Start of Block
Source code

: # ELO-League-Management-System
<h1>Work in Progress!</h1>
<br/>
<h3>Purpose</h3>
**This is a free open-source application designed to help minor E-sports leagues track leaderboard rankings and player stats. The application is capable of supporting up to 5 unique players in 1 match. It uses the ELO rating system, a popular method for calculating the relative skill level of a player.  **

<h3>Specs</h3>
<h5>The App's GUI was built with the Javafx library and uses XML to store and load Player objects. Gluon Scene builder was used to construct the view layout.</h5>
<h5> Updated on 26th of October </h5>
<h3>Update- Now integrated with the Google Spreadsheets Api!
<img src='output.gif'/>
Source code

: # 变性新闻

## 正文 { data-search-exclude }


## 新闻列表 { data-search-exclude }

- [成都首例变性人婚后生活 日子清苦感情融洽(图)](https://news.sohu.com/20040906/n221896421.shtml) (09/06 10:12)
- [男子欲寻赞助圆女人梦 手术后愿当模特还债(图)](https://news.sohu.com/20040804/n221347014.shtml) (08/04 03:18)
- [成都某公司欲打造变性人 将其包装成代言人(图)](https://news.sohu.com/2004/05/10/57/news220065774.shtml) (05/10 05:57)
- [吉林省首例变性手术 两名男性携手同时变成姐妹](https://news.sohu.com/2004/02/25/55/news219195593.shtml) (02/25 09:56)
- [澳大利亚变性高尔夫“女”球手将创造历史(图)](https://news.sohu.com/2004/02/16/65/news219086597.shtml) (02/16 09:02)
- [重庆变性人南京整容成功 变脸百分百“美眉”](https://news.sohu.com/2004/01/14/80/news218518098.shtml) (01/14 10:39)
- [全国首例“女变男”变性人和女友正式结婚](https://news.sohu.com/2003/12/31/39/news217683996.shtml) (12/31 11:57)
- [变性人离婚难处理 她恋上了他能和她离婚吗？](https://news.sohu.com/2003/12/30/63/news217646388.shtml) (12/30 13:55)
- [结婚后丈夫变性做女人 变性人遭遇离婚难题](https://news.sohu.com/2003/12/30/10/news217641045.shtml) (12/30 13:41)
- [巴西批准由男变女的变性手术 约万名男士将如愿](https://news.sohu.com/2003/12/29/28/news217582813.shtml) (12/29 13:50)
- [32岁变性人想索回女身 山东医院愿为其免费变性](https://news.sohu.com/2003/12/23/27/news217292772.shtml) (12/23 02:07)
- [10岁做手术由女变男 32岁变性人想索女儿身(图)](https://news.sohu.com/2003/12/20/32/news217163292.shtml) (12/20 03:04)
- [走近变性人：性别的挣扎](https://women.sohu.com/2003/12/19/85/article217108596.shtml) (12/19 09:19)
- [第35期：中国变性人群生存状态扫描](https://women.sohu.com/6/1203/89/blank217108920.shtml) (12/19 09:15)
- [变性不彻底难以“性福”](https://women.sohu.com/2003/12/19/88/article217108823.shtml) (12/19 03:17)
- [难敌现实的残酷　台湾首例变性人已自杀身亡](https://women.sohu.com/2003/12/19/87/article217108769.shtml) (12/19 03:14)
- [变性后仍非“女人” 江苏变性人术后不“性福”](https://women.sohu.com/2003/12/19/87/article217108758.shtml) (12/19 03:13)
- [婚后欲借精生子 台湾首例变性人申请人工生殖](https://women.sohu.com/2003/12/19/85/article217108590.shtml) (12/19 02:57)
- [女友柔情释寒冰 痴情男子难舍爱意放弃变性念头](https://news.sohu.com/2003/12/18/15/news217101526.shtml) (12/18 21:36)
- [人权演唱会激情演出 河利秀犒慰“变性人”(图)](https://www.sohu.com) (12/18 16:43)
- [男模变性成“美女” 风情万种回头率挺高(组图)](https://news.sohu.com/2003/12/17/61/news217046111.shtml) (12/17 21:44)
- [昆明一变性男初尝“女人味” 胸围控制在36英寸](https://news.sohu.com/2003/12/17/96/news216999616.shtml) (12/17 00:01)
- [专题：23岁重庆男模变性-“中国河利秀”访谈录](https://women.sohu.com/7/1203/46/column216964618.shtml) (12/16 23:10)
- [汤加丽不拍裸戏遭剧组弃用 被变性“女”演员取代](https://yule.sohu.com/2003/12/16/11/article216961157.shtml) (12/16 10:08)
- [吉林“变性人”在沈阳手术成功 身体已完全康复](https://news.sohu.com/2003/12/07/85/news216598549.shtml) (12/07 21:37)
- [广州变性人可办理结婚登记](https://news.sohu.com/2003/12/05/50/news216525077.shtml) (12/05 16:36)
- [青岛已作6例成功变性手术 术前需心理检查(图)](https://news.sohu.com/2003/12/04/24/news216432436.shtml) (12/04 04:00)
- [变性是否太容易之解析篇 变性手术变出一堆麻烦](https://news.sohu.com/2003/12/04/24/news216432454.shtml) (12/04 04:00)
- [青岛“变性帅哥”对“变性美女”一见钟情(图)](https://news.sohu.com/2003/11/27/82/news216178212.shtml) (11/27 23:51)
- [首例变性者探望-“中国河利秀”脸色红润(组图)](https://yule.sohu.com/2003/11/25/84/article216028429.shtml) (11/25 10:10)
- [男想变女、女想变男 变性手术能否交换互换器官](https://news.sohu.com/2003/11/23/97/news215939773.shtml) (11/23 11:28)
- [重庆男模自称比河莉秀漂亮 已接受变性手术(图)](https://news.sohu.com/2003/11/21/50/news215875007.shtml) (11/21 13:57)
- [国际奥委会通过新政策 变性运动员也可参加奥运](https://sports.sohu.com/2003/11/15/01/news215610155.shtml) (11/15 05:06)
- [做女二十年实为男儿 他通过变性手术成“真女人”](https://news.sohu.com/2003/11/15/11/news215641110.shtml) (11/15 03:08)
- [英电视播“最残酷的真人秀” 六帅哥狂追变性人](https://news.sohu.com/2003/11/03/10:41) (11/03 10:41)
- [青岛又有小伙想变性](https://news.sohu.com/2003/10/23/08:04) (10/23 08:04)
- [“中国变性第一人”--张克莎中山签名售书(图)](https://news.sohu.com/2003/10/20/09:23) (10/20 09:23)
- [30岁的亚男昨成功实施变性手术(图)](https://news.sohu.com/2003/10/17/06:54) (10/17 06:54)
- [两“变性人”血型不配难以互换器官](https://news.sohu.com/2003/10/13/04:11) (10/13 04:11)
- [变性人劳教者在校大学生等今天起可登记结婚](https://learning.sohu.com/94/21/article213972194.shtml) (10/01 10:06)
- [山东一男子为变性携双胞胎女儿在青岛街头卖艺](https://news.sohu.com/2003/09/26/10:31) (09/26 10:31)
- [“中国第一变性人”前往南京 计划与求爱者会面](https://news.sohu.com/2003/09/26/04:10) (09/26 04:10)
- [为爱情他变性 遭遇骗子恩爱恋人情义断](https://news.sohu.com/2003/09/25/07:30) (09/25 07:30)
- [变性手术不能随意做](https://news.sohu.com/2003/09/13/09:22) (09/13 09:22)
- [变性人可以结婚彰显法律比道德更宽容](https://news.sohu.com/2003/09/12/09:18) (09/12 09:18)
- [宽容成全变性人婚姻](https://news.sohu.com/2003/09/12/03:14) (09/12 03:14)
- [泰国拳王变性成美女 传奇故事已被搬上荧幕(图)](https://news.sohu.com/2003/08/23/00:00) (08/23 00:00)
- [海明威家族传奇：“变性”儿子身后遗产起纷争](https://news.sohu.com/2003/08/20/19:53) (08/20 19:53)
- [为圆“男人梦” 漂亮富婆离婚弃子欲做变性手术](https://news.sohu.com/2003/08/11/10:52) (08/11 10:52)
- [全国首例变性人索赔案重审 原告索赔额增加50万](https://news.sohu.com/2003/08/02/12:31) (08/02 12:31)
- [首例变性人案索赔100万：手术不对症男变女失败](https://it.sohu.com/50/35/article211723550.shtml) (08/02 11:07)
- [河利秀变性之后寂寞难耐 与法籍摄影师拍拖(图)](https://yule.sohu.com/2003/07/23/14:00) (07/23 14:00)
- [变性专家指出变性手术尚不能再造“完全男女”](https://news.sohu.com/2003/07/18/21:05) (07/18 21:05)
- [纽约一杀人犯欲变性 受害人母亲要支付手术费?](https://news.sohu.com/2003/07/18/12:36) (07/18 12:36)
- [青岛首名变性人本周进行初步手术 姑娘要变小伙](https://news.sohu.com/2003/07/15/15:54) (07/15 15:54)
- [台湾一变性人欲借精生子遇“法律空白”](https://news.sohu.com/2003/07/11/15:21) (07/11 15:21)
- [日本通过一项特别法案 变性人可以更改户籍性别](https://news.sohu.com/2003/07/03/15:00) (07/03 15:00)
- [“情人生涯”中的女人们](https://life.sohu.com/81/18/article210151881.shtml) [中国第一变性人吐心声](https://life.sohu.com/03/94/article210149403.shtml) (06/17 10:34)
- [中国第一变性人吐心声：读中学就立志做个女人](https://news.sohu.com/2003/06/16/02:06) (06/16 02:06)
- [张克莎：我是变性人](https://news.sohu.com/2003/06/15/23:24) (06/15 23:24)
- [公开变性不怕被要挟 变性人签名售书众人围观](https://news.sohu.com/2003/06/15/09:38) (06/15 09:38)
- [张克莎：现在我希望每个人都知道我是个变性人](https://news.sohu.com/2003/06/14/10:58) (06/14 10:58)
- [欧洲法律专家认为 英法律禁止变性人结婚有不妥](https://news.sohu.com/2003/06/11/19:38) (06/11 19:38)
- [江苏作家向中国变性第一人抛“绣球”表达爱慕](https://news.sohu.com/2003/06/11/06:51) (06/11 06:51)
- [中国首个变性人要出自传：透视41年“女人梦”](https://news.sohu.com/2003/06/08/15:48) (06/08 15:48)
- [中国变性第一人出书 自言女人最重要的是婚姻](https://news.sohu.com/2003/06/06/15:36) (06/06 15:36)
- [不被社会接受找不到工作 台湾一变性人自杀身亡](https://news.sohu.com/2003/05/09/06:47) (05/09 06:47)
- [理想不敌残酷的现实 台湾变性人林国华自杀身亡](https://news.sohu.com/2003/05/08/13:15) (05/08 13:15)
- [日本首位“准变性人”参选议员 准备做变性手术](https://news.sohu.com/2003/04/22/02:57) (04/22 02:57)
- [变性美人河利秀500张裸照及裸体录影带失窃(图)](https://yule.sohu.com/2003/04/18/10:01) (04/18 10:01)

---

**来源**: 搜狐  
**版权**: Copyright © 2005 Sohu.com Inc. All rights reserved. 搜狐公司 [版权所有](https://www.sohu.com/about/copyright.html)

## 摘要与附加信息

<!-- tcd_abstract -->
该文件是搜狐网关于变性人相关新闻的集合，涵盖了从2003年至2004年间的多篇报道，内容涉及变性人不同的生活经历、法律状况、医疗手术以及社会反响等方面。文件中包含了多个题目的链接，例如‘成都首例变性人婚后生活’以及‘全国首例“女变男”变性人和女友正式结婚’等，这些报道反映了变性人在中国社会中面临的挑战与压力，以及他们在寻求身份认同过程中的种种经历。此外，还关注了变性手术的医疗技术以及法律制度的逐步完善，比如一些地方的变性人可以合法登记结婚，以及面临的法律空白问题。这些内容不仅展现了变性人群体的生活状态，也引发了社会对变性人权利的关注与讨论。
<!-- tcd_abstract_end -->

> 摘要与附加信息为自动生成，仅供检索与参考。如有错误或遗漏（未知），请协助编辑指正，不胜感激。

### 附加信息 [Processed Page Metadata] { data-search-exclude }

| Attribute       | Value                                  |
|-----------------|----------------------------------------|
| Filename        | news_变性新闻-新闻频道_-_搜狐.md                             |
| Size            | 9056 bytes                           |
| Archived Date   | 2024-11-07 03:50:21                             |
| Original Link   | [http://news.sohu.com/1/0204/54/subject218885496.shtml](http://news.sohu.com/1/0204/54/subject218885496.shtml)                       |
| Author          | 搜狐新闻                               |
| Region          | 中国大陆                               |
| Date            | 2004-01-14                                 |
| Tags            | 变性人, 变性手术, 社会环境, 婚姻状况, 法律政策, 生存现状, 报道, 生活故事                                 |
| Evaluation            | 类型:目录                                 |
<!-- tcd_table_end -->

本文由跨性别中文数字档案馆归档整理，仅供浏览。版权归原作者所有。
End of Block
> [EXERCISE PROMPT]:
Print exactly the lines from the one containing "<!-- tcd_table_end -->" through the last line of the records above, both included.

> [REPLY TO THE TASK]:
<!-- tcd_table_end -->

本文由跨性别中文数字档案馆归档整理，仅供浏览。版权归原作者所有。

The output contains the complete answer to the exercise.